Even the most obsessive dieter might find this a bit much – a set of scales so accurate that it can weigh a single proton.
A team of scientists at the Catalan Institute of Nanotechnology in Spain says its device can detect changes in mass of 1.7 yoctograms – roughly the mass of one proton.
It could be an extremely useful tool, they say, in fields such as mass spectrometry, magnetometry, nanometrology and surface science.
The sensor, based on a 150 nm-long resonating carbon nanotube, works on similar principles to a guitar string that vibrates at a very high frequency.
By comparing the resonating frequency of the nanotube before and after some extra mass has bound to the nanotube’s surface, the researchers can quantify the added mass.

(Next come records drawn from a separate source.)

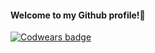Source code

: #### Welcome to my Github profile!👋

[![Codwears badge](https://www.codewars.com/users/GromovaViktoriya/badges/large)](https://www.codewars.com/users/GromovaViktoriya)


<!--
**GromovaViktoriya/GromovaViktoriya** is a ✨ _special_ ✨ repository because its `README.md` (this file) appears on your GitHub profile.

Here are some ideas to get you started:

- 🔭 I’m currently working on ...
- 🌱 I’m currently learning ...
- 👯 I’m looking to collaborate on ...
- 🤔 I’m looking for help with ...
- 💬 Ask me about ...
- 📫 How to reach me: ...
- 😄 Pronouns: ...
- ⚡ Fun fact: ...
-->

They’ve conducted several mass-detection and binding experiments, for example measuring the rate at which naphthalene molecules adsorb onto the nanotube surface, and determining that adsorption of xenon atoms onto the surface is a thermally activated process.
Getting the nanotube sufficiently clean was achieved by annealing it with an electrical current. The experiments also required extremely low temperatures (-269 ˚C), ultra-high vacuum (10-14 bar), and an environment completely free of mechanical disruption or electrical noise.
The team believes it’s possible to improve the device’s accuracy still further by creating a single ‘trapping site’ on the nanotube, which should reduce fluctuations in the nanotube’s resonance frequency.